1913 Pierce-Arrow 48-B 7-Passenger Touring
Chassis no. 10435
Engine no. 10435
Pierce-Arrow had cemented its reputation for performance and reliability when the Pierce Great Arrow won all five of the famed Glidden Tours in 1905-1909 while achieving perfect scores in all but one of them. Both to retain its high standards and to facilitate its continuing innovation and refinement Pierce-Arrow closely controlled all aspects of construction including coachwork for which most other luxury marques relied upon outside coachbuilders. Instead, Pierce-Arrow worked with its Buffalo, New York neighbor Aluminum Company of America to perfect casting techniques which produced cast aluminum body panels as thin as 1/8. The resulting Pierce-Arrow bodies were exceptionally strong and lightweight.
Body design also was handled within Pierce-Arrows Art Department. Created long before GM recruited Harley Earl to create GMs Art and Colour Department, Pierce-Arrow had Herbert Dawley designing bodies for Pierce-Arrow automobiles and working with Pierces demanding clientele to select accessories, colors and materials.
Pierce-Arrow actively sought the business of prominent figures including the White House where every President from William Howard Taft through Franklin Delano Roosevelt rode in the Buffalo companys automobiles. Pierce-Arrows were favored by movie stars like Mary Pickford, Gloria Swanson and Tom Mix. The publicity and recognition of product placement like this was supported by an imaginative advertising campaign.
Pierce-Arrows success enabled the company in 1906 to construct a massive integrated factory in Buffalo that covered 1.5 million square feet on the site of the 1901 Pan-American Exposition. Unit production from Pierce-Arrow was never high (it took until 1912 before Pierce-Arrow built its 12,000th car) but in quality and materials there was none better and Pierce-Arrows were enthusiastically snapped up by the elite at prices that made Packards and Peerlesses inexpensive by comparison.
In 1913 Dawley patented the feature that would come to be Pierce-Arrows trademark, the headlights faired into the tops of the front fenders. Most subsequent Pierce-Arrows came with the fender-mounted headlights (although to cater to its conservative clientele Pierce-Arrow also offered conventional headlights) which not only were instantly distinctive but also gave better illumination.

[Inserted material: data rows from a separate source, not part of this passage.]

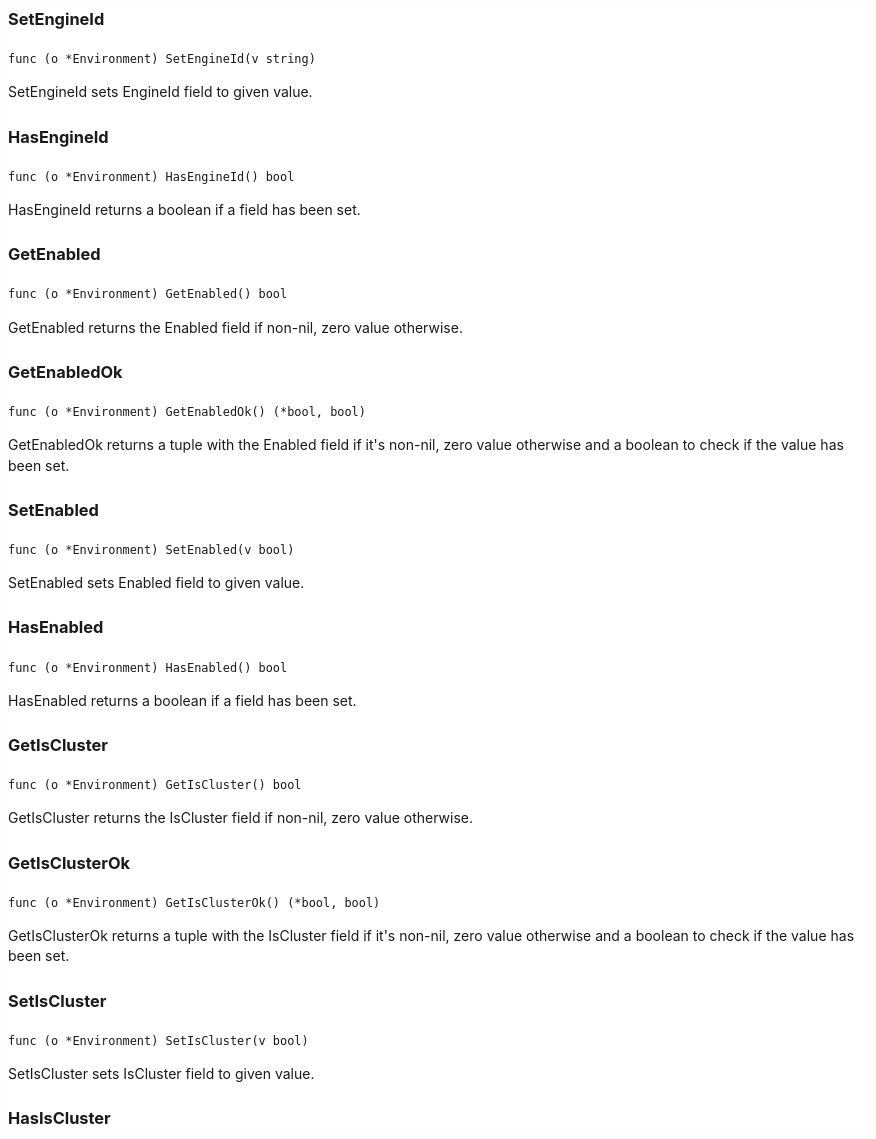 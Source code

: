 ### SetEngineId

`func (o *Environment) SetEngineId(v string)`

SetEngineId sets EngineId field to given value.

### HasEngineId

`func (o *Environment) HasEngineId() bool`

HasEngineId returns a boolean if a field has been set.

### GetEnabled

`func (o *Environment) GetEnabled() bool`

GetEnabled returns the Enabled field if non-nil, zero value otherwise.

### GetEnabledOk

`func (o *Environment) GetEnabledOk() (*bool, bool)`

GetEnabledOk returns a tuple with the Enabled field if it's non-nil, zero value otherwise
and a boolean to check if the value has been set.

### SetEnabled

`func (o *Environment) SetEnabled(v bool)`

SetEnabled sets Enabled field to given value.

### HasEnabled

`func (o *Environment) HasEnabled() bool`

HasEnabled returns a boolean if a field has been set.

### GetIsCluster

`func (o *Environment) GetIsCluster() bool`

GetIsCluster returns the IsCluster field if non-nil, zero value otherwise.

### GetIsClusterOk

`func (o *Environment) GetIsClusterOk() (*bool, bool)`

GetIsClusterOk returns a tuple with the IsCluster field if it's non-nil, zero value otherwise
and a boolean to check if the value has been set.

### SetIsCluster

`func (o *Environment) SetIsCluster(v bool)`

SetIsCluster sets IsCluster field to given value.

### HasIsCluster
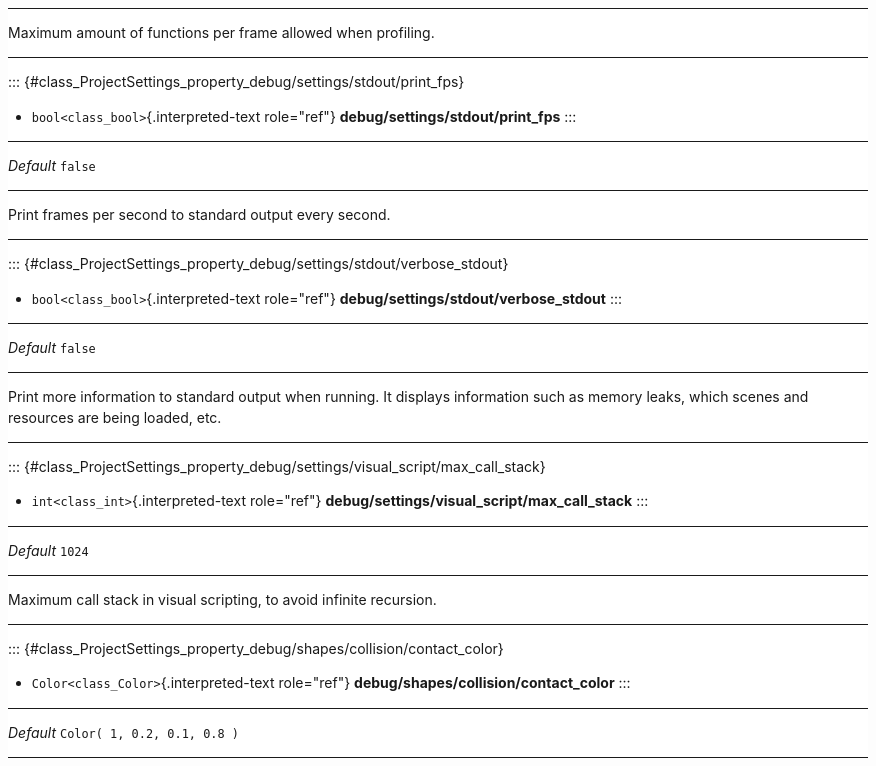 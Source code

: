  ----------- -----------

Maximum amount of functions per frame allowed when profiling.

------------------------------------------------------------------------

::: {#class_ProjectSettings_property_debug/settings/stdout/print_fps}
-   `bool<class_bool>`{.interpreted-text role="ref"}
    **debug/settings/stdout/print\_fps**
:::

  ----------- -----------
  *Default*   `false`

  ----------- -----------

Print frames per second to standard output every second.

------------------------------------------------------------------------

::: {#class_ProjectSettings_property_debug/settings/stdout/verbose_stdout}
-   `bool<class_bool>`{.interpreted-text role="ref"}
    **debug/settings/stdout/verbose\_stdout**
:::

  ----------- -----------
  *Default*   `false`

  ----------- -----------

Print more information to standard output when running. It displays
information such as memory leaks, which scenes and resources are being
loaded, etc.

------------------------------------------------------------------------

::: {#class_ProjectSettings_property_debug/settings/visual_script/max_call_stack}
-   `int<class_int>`{.interpreted-text role="ref"}
    **debug/settings/visual\_script/max\_call\_stack**
:::

  ----------- -----------
  *Default*   `1024`

  ----------- -----------

Maximum call stack in visual scripting, to avoid infinite recursion.

------------------------------------------------------------------------

::: {#class_ProjectSettings_property_debug/shapes/collision/contact_color}
-   `Color<class_Color>`{.interpreted-text role="ref"}
    **debug/shapes/collision/contact\_color**
:::

  ----------- -------------------------------
  *Default*   `Color( 1, 0.2, 0.1, 0.8 )`

  ----------- -------------------------------
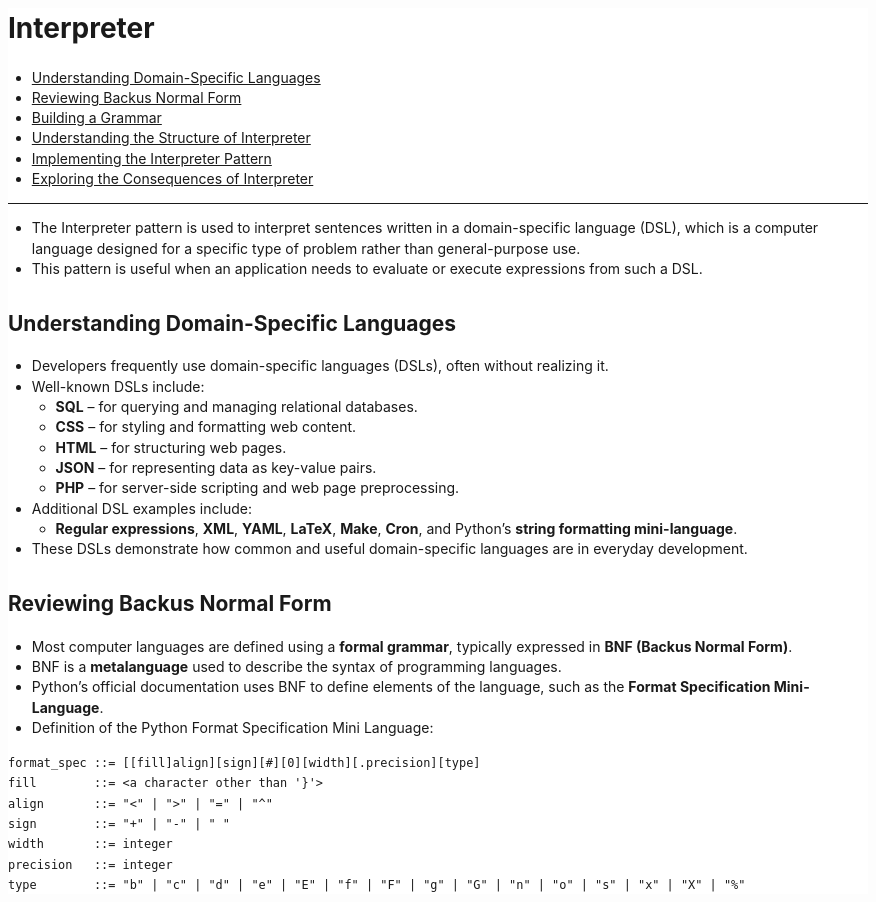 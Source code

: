 # Interpreter

- [Understanding Domain-Specific Languages](#understanding-domain-specific-languages)
- [Reviewing Backus Normal Form](#reviewing-backus-normal-form)
- [Building a Grammar](#building-a-grammar)
- [Understanding the Structure of Interpreter](#understanding-the-structure-of-the-interpreter-pattern)
- [Implementing the Interpreter Pattern](#implementing-the-interpreter-pattern)
- [Exploring the Consequences of Interpreter](#exploring-the-consequences-of-interpreter)

---

- The Interpreter pattern is used to interpret sentences written in a domain-specific language (DSL), which is a computer language designed for a specific type of problem rather than general-purpose use.
- This pattern is useful when an application needs to evaluate or execute expressions from such a DSL.
    
## Understanding Domain-Specific Languages

- Developers frequently use domain-specific languages (DSLs), often without realizing it.
- Well-known DSLs include:
    - **SQL** – for querying and managing relational databases.
    - **CSS** – for styling and formatting web content.
    - **HTML** – for structuring web pages.
    - **JSON** – for representing data as key-value pairs.
    - **PHP** – for server-side scripting and web page preprocessing.
- Additional DSL examples include:
    - **Regular expressions**, **XML**, **YAML**, **LaTeX**, **Make**, **Cron**, and Python’s **string formatting mini-language**.
- These DSLs demonstrate how common and useful domain-specific languages are in everyday development.

## Reviewing Backus Normal Form


- Most computer languages are defined using a **formal grammar**, typically expressed in **BNF (Backus Normal Form)**.
- BNF is a **metalanguage** used to describe the syntax of programming languages.
- Python’s official documentation uses BNF to define elements of the language, such as the **Format Specification Mini-Language**.
- Definition of the Python Format Specification Mini Language:

```
format_spec ::= [[fill]align][sign][#][0][width][.precision][type]
fill        ::= <a character other than '}'>
align       ::= "<" | ">" | "=" | "^"
sign        ::= "+" | "-" | " "
width       ::= integer
precision   ::= integer
type        ::= "b" | "c" | "d" | "e" | "E" | "f" | "F" | "g" | "G" | "n" | "o" | "s" | "x" | "X" | "%"
```
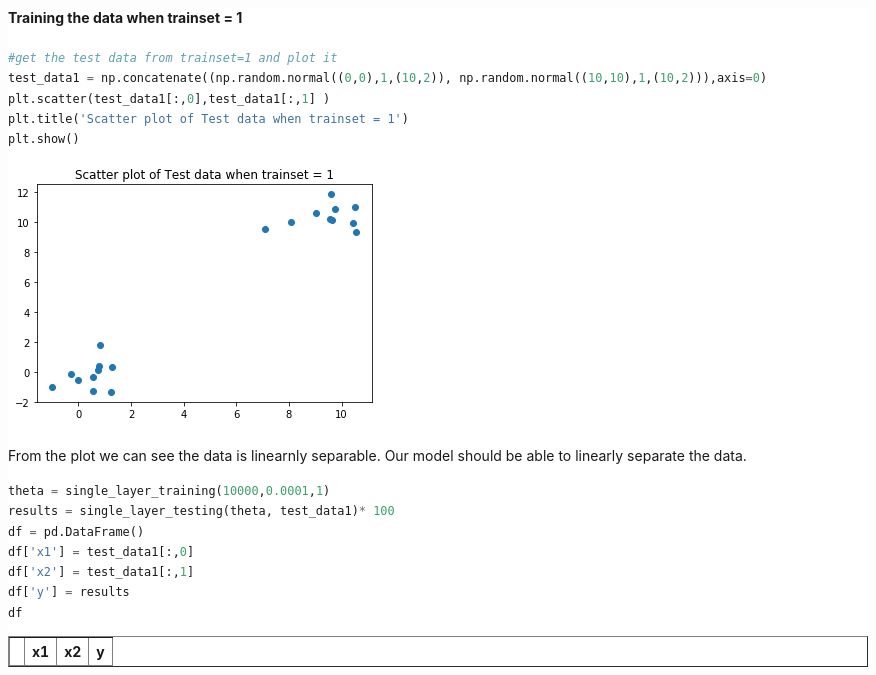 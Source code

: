#### Training the data when trainset = 1


```python
#get the test data from trainset=1 and plot it
test_data1 = np.concatenate((np.random.normal((0,0),1,(10,2)), np.random.normal((10,10),1,(10,2))),axis=0)
plt.scatter(test_data1[:,0],test_data1[:,1] )
plt.title('Scatter plot of Test data when trainset = 1')
plt.show()
```


![png](output_11_0.png)


From the plot we can see the data is linearnly separable.
Our model should be able to linearly separate the data.


```python
theta = single_layer_training(10000,0.0001,1)
results = single_layer_testing(theta, test_data1)* 100
df = pd.DataFrame()
df['x1'] = test_data1[:,0]
df['x2'] = test_data1[:,1]
df['y'] = results
df
```




<div>
<style>
    .dataframe thead tr:only-child th {
        text-align: right;
    }

    .dataframe thead th {
        text-align: left;
    }

    .dataframe tbody tr th {
        vertical-align: top;
    }
</style>
<table border="1" class="dataframe">
  <thead>
    <tr style="text-align: right;">
      <th></th>
      <th>x1</th>
      <th>x2</th>
      <th>y</th>
    </tr>
  </thead> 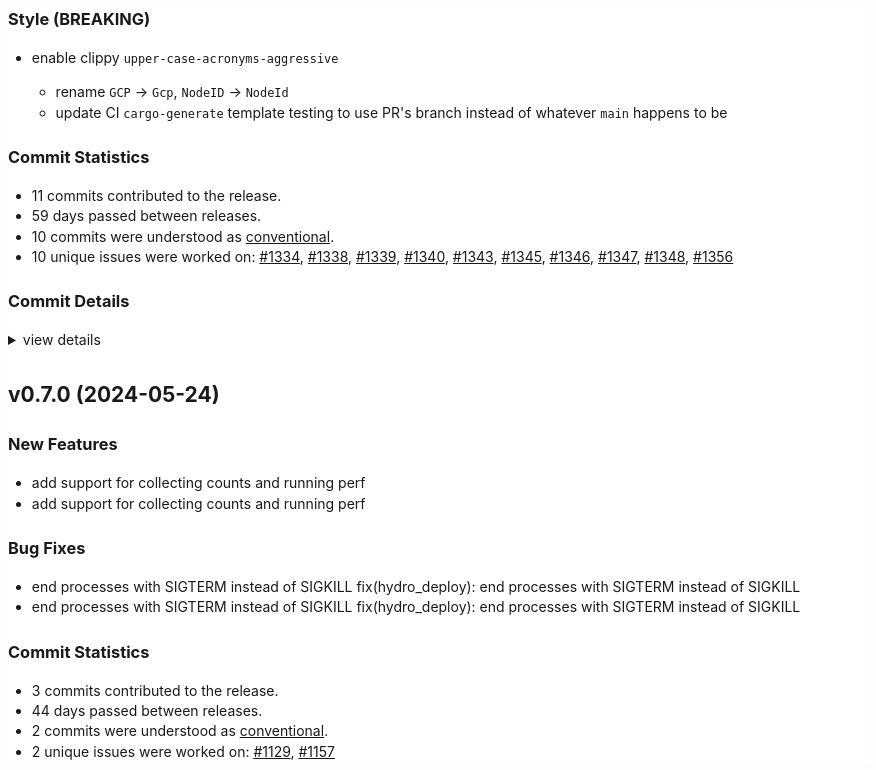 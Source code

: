 ### Style (BREAKING)

 - <csr-id-12b8ba53f28eb9de1318b41cdf1e23282f6f0eb6/> enable clippy `upper-case-acronyms-aggressive`
   * rename `GCP` -> `Gcp`, `NodeID` -> `NodeId`
   * update CI `cargo-generate` template testing to use PR's branch instead
   of whatever `main` happens to be

### Commit Statistics

<csr-read-only-do-not-edit/>

 - 11 commits contributed to the release.
 - 59 days passed between releases.
 - 10 commits were understood as [conventional](https://www.conventionalcommits.org).
 - 10 unique issues were worked on: [#1334](https://github.com/hydro-project/hydro/issues/1334), [#1338](https://github.com/hydro-project/hydro/issues/1338), [#1339](https://github.com/hydro-project/hydro/issues/1339), [#1340](https://github.com/hydro-project/hydro/issues/1340), [#1343](https://github.com/hydro-project/hydro/issues/1343), [#1345](https://github.com/hydro-project/hydro/issues/1345), [#1346](https://github.com/hydro-project/hydro/issues/1346), [#1347](https://github.com/hydro-project/hydro/issues/1347), [#1348](https://github.com/hydro-project/hydro/issues/1348), [#1356](https://github.com/hydro-project/hydro/issues/1356)

### Commit Details

<csr-read-only-do-not-edit/>

<details><summary>view details</summary></details>

## v0.7.0 (2024-05-24)

### New Features

 - <csr-id-29a263fb564c5ce4bc495ea4e9d20b8b2621b645/> add support for collecting counts and running perf
 - <csr-id-a33d9e29bcab427961dbfe2f03d80a9b87ecda6c/> add support for collecting counts and running perf

### Bug Fixes

 - <csr-id-92c72ba9527241f88dfb23f64b999c8e4bd2b26c/> end processes with SIGTERM instead of SIGKILL
   fix(hydro_deploy): end processes with SIGTERM instead of SIGKILL
 - <csr-id-d5d6bd65e747b74bfc89e3ac6168f6731b869aa1/> end processes with SIGTERM instead of SIGKILL
   fix(hydro_deploy): end processes with SIGTERM instead of SIGKILL

### Commit Statistics

<csr-read-only-do-not-edit/>

 - 3 commits contributed to the release.
 - 44 days passed between releases.
 - 2 commits were understood as [conventional](https://www.conventionalcommits.org).
 - 2 unique issues were worked on: [#1129](https://github.com/hydro-project/hydro/issues/1129), [#1157](https://github.com/hydro-project/hydro/issues/1157)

The 1913 Pierce-Arrow Model 48B was powered by a 515 cubic inch inline T-head six-cylinder engine with 48.6 calculated ALAM horsepower. Pierce-Arrows production of the Model 48B was a remarkable 825 units, considering its cost of $4,850-$6,300 depending upon coachwork. The distribution of Pierce-Arrows client base was apparent from the 1913 production figures where the Model 48 (in its two versions, B and D, the latter equipped with a Disco acetylene self-starting system) exceeded the less expensive Model 38C by 209 units, nearly 30%.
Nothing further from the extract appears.